I have read Pride and Prejudice, a selection of Shakespeare and The Heart of Darkness. I forced myself through a bit of Thomas Hardy, Dickens and Emily Bronte. I enjoyed Angela's Ashes, The Colour Purple and Birdsong. And, I love To Kill a Mockingbird and Pygmalion. Not a bad selection of classics in my opinion. Until I discovered that the Penguin classics series is a collection of over 1,200 titles. I would love to find the time to read Jane Eyre, Moby Dick, Lady Chatterly's Lover  and Women in Love. I haven't read Catcher in the Rye or Lord of the Flies, nor have I managed to persevere through Lord of the Rings. I haven't read Dr Jekyll either, or One Flew of the Cuckoo's Nest, Crime and Punishment  or Bleak House.

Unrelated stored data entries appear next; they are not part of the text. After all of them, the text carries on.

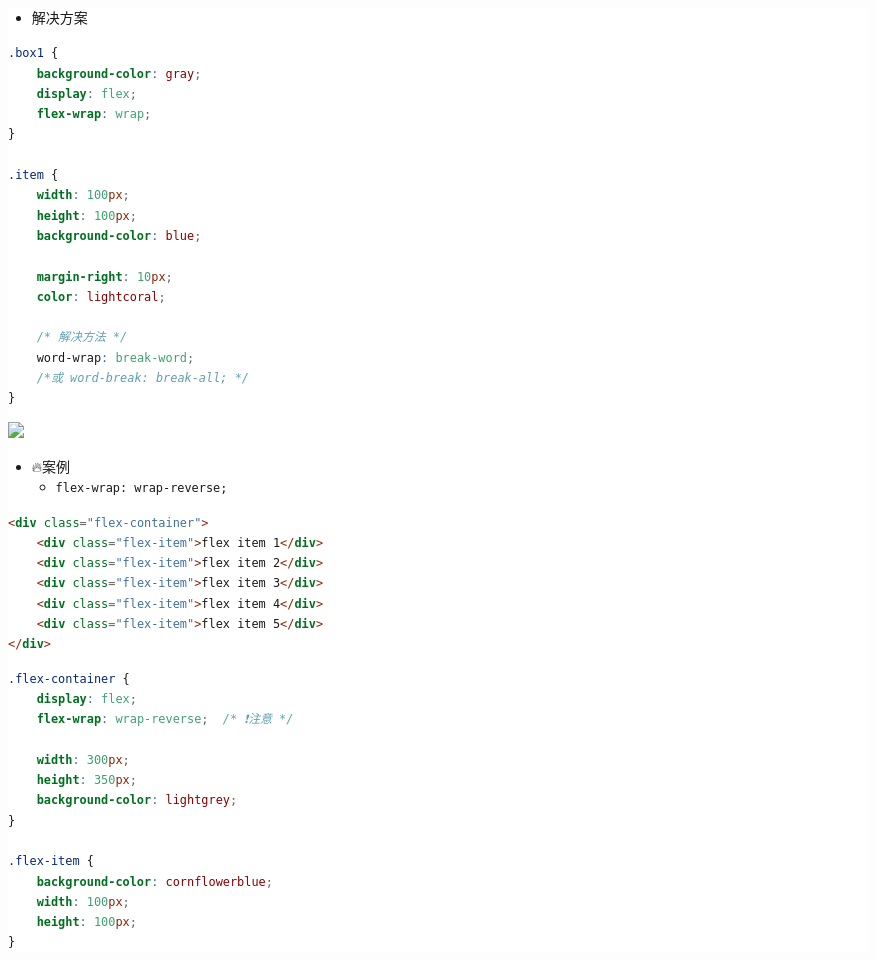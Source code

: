 - 解决方案

```css
.box1 {
    background-color: gray;
    display: flex;
    flex-wrap: wrap;
}

.item {
    width: 100px;
    height: 100px;
    background-color: blue;

    margin-right: 10px;
    color: lightcoral;

    /* 解决方法 */
    word-wrap: break-word; 
    /*或 word-break: break-all; */
}
```

![](https://cdn.staticaly.com/gh/xy055878/picGoDrawingBed@main/imgs/image-20230505204701657.png)

- 🔥案例
  - `flex-wrap: wrap-reverse;`

```html
<div class="flex-container">
	<div class="flex-item">flex item 1</div>
	<div class="flex-item">flex item 2</div>
	<div class="flex-item">flex item 3</div>
	<div class="flex-item">flex item 4</div>
	<div class="flex-item">flex item 5</div>
</div>
```

```css
.flex-container {
    display: flex;
    flex-wrap: wrap-reverse;  /* ❗注意 */
    
    width: 300px;
    height: 350px;
    background-color: lightgrey;
}

.flex-item {
    background-color: cornflowerblue;
    width: 100px;
    height: 100px;
}
```

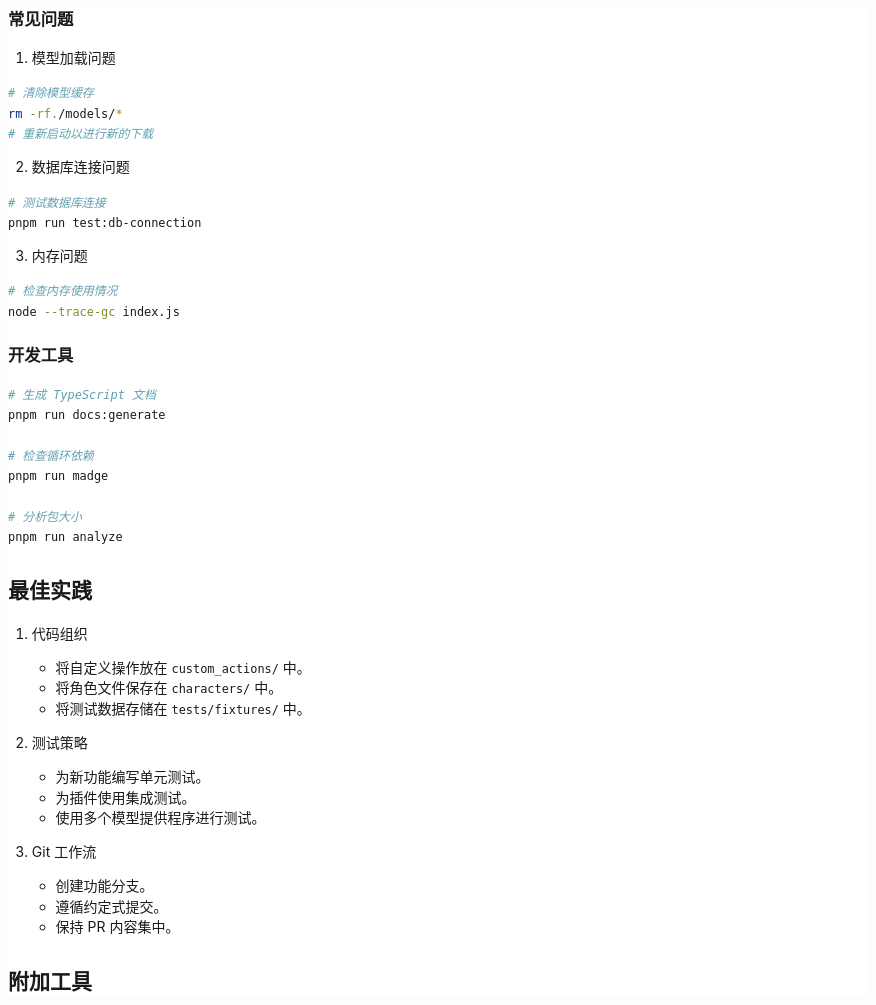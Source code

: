### 常见问题

1. 模型加载问题

```bash
# 清除模型缓存
rm -rf./models/*
# 重新启动以进行新的下载
```

2. 数据库连接问题

```bash
# 测试数据库连接
pnpm run test:db-connection
```

3. 内存问题

```bash
# 检查内存使用情况
node --trace-gc index.js
```

### 开发工具

```bash
# 生成 TypeScript 文档
pnpm run docs:generate

# 检查循环依赖
pnpm run madge

# 分析包大小
pnpm run analyze
```

## 最佳实践

1. 代码组织

   - 将自定义操作放在 `custom_actions/` 中。
   - 将角色文件保存在 `characters/` 中。
   - 将测试数据存储在 `tests/fixtures/` 中。

2. 测试策略

   - 为新功能编写单元测试。
   - 为插件使用集成测试。
   - 使用多个模型提供程序进行测试。

3. Git 工作流
   - 创建功能分支。
   - 遵循约定式提交。
   - 保持 PR 内容集中。

## 附加工具

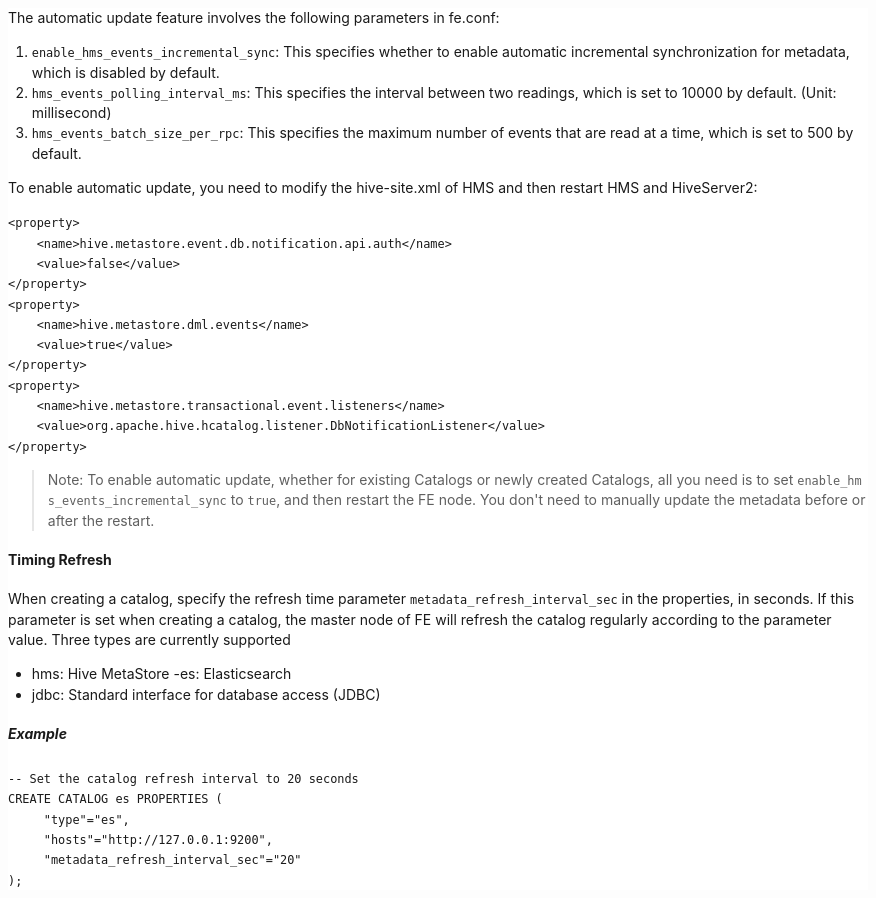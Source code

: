 The automatic update feature involves the following parameters in fe.conf:

1. `enable_hms_events_incremental_sync`: This specifies whether to enable automatic incremental synchronization for metadata, which is disabled by default. 
2. `hms_events_polling_interval_ms`: This specifies the interval between two readings, which is set to 10000 by default. (Unit: millisecond) 
3. `hms_events_batch_size_per_rpc`: This specifies the maximum number of events that are read at a time, which is set to 500 by default.

To enable automatic update, you need to modify the hive-site.xml of HMS and then restart HMS and HiveServer2:

```
<property>
    <name>hive.metastore.event.db.notification.api.auth</name>
    <value>false</value>
</property>
<property>
    <name>hive.metastore.dml.events</name>
    <value>true</value>
</property>
<property>
    <name>hive.metastore.transactional.event.listeners</name>
    <value>org.apache.hive.hcatalog.listener.DbNotificationListener</value>
</property>

```

> Note: To enable automatic update, whether for existing Catalogs or newly created Catalogs, all you need is to set `enable_hms_events_incremental_sync` to `true`, and then restart the FE node. You don't need to manually update the metadata before or after the restart.

<version since="dev">

#### Timing Refresh

When creating a catalog, specify the refresh time parameter `metadata_refresh_interval_sec` in the properties, in seconds. If this parameter is set when creating a catalog, the master node of FE will refresh the catalog regularly according to the parameter value. Three types are currently supported

- hms: Hive MetaStore
-es: Elasticsearch
- jdbc: Standard interface for database access (JDBC)

##### Example

```
-- Set the catalog refresh interval to 20 seconds
CREATE CATALOG es PROPERTIES (
     "type"="es",
     "hosts"="http://127.0.0.1:9200",
     "metadata_refresh_interval_sec"="20"
);
```

</version>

But here's the problem. How am I supposed to read a good selection of classics when I also want to read contemporary literature. One day Child 44, The Kite Runner, The Book Thief, Lovely Bones and a whole host of other modern literature will be classics and essential reads. On top of that there's Booker prize winners, Pultizer Prize, Nobel Prize for Literature, Costa Books awards, the list goes on.

It seems to me that being 'well read', is a pretty impossible task.